§ **Your assignment**
Search the entries for lines that contain the word "SOURCES", and report each one found.

§ **Dataset**
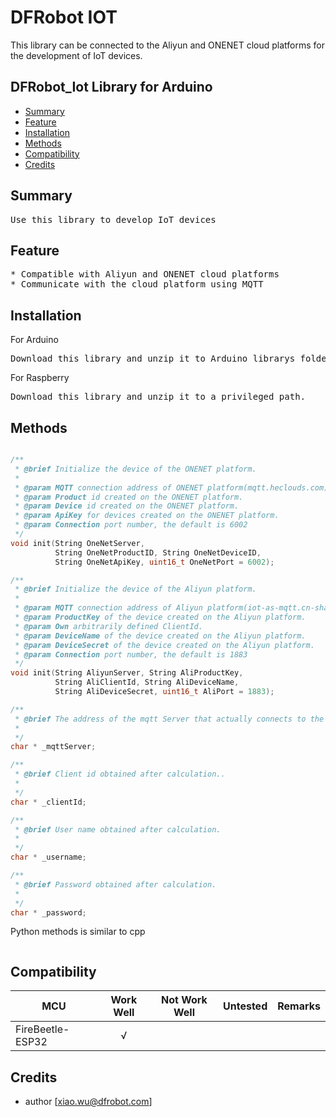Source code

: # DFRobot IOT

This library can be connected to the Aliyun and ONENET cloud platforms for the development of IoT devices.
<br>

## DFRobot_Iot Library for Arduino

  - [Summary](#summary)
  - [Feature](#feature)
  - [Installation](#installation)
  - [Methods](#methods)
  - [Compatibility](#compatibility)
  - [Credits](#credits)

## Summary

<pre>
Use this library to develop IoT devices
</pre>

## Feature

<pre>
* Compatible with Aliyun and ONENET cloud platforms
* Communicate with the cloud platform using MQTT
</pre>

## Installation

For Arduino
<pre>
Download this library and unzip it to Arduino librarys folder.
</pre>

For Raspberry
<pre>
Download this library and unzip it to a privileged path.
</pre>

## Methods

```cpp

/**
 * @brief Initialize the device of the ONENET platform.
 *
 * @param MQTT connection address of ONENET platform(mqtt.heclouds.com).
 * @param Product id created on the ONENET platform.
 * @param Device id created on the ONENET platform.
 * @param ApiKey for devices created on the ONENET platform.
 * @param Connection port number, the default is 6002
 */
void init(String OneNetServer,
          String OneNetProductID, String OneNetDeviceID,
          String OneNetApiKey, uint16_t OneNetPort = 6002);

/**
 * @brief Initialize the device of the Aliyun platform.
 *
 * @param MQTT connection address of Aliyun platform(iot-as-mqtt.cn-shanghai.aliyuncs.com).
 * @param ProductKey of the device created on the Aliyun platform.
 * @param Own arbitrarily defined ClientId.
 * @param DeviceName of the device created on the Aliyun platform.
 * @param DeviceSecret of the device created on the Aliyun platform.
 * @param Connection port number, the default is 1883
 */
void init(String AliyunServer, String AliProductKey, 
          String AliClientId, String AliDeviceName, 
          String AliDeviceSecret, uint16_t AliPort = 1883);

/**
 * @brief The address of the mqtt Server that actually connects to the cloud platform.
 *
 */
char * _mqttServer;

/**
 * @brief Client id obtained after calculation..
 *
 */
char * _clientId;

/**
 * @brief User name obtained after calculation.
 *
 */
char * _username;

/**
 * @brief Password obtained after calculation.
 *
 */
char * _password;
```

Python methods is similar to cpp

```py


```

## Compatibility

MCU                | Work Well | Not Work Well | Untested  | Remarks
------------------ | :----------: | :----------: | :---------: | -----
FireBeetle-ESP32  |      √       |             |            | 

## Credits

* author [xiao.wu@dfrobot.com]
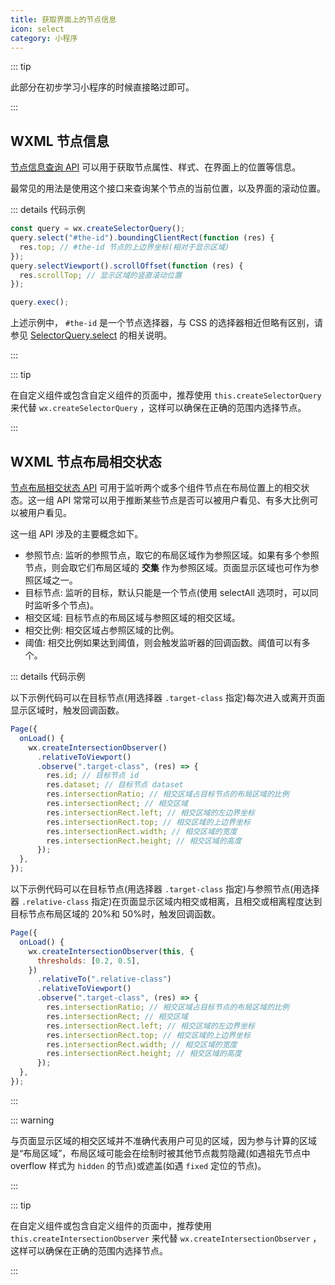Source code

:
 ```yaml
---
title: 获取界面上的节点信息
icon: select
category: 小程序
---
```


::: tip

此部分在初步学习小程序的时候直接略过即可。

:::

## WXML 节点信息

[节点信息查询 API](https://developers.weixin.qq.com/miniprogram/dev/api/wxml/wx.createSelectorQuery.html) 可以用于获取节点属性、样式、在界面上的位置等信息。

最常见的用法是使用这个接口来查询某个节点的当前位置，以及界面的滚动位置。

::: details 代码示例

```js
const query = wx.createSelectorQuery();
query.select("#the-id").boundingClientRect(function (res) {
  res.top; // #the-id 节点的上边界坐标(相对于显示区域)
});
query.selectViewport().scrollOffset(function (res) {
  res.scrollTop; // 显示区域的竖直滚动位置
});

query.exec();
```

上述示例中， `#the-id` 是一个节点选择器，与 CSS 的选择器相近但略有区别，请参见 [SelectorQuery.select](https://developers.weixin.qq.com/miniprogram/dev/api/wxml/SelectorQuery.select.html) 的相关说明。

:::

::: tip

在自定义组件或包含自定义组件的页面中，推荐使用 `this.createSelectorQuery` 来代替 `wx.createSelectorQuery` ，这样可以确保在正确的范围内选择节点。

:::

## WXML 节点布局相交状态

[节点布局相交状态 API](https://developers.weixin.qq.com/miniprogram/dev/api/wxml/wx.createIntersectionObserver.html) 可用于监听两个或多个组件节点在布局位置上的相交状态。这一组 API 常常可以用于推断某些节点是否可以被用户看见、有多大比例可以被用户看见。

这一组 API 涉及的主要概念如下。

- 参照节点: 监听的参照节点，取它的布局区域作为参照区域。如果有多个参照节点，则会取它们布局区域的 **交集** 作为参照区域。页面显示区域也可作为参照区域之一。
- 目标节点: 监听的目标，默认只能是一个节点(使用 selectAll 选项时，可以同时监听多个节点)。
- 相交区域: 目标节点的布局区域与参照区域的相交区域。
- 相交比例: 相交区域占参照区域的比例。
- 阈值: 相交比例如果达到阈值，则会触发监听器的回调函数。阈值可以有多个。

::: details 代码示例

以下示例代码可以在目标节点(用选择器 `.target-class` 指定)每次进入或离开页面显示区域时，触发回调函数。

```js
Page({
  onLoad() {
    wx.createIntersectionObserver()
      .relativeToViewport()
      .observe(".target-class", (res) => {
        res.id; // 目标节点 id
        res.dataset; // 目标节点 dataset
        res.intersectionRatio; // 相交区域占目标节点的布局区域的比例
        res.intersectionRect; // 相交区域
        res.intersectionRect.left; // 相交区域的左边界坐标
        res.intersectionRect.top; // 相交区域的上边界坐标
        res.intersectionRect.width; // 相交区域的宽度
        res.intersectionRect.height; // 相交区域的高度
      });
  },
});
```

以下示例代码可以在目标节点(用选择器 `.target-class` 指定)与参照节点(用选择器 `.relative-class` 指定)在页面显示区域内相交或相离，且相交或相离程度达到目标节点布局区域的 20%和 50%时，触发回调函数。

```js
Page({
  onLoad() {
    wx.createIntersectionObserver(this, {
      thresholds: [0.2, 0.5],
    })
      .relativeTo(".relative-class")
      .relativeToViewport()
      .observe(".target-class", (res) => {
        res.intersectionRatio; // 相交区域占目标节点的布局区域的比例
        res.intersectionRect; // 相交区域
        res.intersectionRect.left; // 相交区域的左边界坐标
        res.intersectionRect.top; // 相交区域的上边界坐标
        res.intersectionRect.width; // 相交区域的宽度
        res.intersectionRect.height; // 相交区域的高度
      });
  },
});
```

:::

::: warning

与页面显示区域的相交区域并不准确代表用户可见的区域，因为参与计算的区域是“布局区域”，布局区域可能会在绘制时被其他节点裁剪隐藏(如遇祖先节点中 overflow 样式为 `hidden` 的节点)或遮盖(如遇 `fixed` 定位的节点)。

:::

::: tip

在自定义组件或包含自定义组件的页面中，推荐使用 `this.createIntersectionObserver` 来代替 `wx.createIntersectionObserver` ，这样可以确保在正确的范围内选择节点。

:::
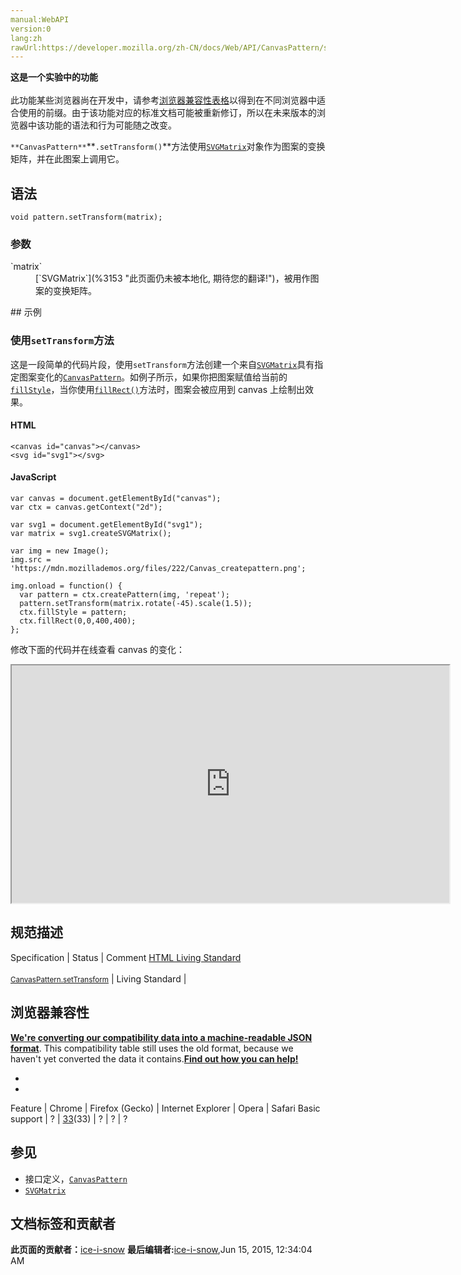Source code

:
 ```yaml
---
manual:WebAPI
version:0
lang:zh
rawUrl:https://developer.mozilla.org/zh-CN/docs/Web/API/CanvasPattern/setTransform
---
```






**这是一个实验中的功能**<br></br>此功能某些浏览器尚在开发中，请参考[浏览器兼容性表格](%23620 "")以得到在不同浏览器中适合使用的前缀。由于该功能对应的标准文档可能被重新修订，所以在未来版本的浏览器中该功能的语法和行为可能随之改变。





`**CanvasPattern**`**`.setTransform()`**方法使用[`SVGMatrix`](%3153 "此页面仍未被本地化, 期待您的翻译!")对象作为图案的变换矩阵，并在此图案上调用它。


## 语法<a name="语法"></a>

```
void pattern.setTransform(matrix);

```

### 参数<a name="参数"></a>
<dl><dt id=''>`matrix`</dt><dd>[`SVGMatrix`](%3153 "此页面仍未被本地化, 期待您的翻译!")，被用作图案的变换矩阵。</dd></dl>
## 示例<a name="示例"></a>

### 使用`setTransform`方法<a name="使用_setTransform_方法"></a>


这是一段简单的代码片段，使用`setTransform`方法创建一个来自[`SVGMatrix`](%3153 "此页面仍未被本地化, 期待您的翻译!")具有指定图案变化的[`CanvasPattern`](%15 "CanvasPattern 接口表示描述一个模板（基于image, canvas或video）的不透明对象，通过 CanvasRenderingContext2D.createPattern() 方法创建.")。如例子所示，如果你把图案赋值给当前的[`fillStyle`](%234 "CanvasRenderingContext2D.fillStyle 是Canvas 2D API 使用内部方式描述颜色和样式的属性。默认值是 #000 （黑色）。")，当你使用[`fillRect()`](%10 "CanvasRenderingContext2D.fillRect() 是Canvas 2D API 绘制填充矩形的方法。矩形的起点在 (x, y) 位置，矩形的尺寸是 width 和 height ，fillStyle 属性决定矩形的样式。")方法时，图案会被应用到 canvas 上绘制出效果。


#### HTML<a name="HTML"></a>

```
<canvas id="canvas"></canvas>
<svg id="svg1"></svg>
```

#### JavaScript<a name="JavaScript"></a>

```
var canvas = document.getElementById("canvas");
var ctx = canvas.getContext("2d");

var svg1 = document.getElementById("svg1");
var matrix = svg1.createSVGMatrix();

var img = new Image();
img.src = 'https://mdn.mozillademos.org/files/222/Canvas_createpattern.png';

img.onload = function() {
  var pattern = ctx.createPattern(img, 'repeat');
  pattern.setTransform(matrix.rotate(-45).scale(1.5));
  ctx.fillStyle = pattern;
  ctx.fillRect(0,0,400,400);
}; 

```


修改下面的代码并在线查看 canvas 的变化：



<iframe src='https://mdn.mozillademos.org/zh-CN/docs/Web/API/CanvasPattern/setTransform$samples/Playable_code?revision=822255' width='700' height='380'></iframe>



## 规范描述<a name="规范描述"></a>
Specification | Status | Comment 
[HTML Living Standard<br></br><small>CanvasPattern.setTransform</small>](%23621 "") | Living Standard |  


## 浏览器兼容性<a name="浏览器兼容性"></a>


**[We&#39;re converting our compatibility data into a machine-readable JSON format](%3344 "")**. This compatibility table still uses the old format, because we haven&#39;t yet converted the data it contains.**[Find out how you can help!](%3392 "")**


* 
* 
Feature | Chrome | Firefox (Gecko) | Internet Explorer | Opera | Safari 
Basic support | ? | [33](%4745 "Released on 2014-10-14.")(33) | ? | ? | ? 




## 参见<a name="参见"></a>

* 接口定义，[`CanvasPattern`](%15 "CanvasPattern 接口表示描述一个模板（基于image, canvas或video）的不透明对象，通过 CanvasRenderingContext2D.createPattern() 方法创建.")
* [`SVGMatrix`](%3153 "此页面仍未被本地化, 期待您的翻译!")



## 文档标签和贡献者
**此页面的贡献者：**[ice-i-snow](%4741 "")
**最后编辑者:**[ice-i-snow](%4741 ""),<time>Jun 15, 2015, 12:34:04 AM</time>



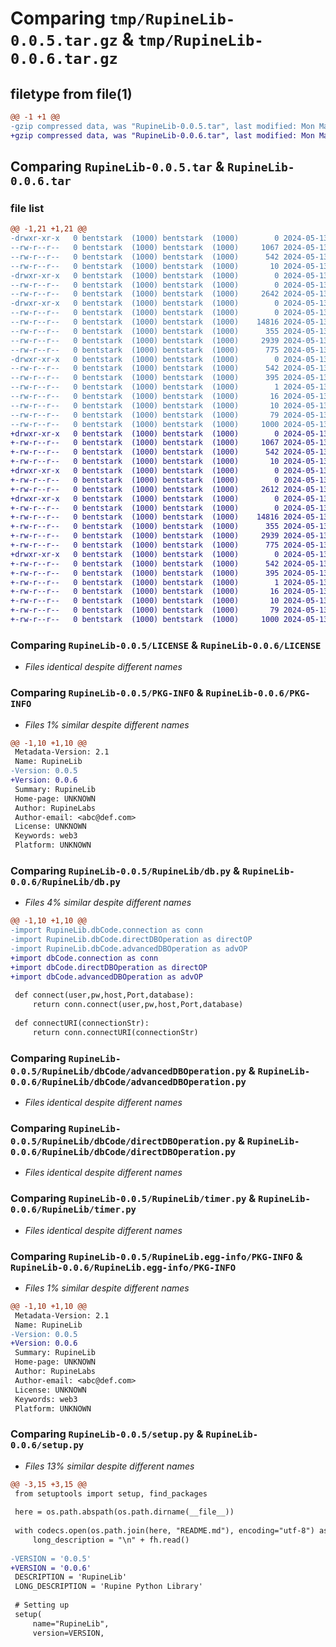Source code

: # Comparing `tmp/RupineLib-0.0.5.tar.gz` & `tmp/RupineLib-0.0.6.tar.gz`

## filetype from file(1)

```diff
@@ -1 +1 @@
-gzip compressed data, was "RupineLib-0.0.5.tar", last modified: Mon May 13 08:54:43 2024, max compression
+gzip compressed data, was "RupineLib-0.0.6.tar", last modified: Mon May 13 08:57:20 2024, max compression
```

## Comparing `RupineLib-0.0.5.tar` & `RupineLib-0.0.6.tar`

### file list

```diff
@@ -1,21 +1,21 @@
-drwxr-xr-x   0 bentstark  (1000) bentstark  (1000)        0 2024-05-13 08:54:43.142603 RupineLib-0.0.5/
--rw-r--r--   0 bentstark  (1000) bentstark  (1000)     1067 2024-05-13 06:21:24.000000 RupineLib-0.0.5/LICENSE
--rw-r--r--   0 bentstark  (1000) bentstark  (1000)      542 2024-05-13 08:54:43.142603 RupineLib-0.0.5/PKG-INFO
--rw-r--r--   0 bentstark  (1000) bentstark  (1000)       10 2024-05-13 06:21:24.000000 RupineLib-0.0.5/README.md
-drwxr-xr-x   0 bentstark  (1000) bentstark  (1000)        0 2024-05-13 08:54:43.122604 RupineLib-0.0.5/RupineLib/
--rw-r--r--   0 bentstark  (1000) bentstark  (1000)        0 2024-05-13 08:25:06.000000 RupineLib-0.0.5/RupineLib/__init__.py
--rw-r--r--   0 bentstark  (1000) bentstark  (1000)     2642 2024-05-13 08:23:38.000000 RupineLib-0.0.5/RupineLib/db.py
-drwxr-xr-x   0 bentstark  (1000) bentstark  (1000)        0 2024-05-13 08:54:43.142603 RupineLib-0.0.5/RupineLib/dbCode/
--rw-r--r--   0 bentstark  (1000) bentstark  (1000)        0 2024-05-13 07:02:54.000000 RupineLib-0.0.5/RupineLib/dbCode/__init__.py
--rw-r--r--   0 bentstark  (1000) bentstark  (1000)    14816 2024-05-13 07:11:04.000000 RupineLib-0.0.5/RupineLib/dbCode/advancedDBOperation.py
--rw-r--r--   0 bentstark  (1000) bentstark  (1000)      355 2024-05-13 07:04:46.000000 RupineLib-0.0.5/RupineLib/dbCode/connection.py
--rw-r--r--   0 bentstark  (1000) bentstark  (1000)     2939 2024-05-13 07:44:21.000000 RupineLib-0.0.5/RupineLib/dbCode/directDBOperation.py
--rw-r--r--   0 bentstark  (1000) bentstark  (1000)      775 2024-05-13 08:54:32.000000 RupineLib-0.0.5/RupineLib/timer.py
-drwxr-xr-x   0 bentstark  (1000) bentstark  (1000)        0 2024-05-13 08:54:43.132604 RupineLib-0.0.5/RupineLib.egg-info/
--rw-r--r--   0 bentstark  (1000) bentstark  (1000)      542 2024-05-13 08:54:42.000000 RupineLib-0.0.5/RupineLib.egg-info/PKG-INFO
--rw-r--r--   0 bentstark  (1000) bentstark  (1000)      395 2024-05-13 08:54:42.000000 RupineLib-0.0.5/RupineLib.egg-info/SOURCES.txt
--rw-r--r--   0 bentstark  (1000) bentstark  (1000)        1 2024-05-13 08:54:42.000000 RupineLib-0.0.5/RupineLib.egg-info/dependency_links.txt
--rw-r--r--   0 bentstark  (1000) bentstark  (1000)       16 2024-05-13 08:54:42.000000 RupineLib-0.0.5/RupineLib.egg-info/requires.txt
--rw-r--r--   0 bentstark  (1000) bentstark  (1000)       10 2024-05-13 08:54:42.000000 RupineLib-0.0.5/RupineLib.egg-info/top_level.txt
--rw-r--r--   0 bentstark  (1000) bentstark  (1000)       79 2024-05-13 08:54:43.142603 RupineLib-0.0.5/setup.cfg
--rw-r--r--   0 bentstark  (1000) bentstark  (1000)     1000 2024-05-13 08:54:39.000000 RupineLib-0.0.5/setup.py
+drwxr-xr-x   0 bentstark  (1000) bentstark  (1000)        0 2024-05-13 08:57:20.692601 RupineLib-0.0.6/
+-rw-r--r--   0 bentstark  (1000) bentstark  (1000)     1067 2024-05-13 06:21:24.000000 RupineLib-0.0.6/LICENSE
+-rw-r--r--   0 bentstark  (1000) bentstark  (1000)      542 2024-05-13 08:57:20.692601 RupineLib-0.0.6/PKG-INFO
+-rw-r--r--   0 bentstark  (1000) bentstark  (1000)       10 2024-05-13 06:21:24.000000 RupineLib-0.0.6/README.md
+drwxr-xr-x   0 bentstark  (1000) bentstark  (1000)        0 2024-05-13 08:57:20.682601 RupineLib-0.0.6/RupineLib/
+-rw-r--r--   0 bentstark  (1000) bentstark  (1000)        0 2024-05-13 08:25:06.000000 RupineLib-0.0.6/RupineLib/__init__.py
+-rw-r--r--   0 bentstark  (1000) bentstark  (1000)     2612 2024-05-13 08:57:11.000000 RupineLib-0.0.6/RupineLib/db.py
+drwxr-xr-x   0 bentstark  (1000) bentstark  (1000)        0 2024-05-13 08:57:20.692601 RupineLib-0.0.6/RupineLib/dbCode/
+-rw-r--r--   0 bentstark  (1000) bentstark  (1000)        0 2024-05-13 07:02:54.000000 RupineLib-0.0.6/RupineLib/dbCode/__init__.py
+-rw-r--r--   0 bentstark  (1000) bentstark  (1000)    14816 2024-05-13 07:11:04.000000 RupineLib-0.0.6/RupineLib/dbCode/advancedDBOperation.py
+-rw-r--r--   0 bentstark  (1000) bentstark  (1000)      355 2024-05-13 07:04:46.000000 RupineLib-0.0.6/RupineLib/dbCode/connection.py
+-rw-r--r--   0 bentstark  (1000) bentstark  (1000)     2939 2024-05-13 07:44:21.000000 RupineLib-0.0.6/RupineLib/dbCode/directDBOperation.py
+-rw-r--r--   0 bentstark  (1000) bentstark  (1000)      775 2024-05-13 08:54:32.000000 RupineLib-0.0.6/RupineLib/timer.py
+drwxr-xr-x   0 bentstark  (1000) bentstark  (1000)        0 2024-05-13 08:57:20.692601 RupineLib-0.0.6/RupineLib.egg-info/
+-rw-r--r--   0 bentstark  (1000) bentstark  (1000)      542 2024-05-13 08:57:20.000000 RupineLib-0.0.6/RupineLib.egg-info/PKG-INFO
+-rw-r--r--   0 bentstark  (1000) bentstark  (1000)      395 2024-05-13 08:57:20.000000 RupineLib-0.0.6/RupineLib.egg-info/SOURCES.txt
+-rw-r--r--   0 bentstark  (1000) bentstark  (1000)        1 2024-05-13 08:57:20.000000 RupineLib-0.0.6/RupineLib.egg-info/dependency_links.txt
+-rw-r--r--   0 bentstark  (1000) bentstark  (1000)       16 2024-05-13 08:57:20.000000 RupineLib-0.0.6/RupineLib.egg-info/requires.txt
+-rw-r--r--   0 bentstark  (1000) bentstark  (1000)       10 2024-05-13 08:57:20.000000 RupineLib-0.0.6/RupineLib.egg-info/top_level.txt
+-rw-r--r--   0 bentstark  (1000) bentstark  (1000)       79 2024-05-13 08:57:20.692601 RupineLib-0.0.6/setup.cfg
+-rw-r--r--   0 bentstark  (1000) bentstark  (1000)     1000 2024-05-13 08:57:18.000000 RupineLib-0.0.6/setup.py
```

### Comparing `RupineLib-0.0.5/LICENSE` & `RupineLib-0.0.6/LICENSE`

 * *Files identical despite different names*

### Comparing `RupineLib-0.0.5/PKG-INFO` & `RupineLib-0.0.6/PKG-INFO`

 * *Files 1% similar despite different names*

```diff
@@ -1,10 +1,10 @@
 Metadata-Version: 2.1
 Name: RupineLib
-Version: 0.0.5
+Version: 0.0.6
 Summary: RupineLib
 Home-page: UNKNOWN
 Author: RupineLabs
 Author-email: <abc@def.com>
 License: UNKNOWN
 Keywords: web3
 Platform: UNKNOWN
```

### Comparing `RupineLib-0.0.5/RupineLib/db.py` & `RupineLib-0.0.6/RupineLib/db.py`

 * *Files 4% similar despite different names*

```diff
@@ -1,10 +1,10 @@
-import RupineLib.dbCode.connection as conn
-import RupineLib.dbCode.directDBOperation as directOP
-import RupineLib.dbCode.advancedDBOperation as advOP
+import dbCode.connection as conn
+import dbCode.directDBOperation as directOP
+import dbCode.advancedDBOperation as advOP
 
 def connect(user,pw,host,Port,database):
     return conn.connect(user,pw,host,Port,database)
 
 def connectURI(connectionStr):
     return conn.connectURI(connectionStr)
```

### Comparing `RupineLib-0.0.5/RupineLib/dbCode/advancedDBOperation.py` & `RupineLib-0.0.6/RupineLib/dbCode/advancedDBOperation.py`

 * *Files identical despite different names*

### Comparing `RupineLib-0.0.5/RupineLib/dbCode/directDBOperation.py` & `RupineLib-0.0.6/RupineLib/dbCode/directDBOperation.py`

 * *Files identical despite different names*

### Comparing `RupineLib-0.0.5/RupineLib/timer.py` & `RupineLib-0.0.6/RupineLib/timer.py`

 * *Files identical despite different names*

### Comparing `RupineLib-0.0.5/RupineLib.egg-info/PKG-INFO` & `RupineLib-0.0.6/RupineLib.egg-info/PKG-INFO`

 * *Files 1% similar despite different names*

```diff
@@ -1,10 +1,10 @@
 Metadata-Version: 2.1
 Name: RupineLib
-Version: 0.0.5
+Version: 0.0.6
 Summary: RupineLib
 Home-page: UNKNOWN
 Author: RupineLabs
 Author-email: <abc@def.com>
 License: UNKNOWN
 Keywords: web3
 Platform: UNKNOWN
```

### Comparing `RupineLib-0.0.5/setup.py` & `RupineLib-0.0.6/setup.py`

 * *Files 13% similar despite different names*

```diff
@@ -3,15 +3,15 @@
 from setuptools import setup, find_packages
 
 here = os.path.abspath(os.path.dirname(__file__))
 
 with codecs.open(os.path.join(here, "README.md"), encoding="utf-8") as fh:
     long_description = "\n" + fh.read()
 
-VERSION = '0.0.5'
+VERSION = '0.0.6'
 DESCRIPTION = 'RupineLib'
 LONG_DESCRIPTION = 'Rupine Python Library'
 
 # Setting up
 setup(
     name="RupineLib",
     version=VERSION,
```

§ **Task response**
--rw-r--r--   0 bentstark  (1000) bentstark  (1000)      395 2024-05-13 08:54:42.000000 RupineLib-0.0.5/RupineLib.egg-info/SOURCES.txt
+-rw-r--r--   0 bentstark  (1000) bentstark  (1000)      395 2024-05-13 08:57:20.000000 RupineLib-0.0.6/RupineLib.egg-info/SOURCES.txt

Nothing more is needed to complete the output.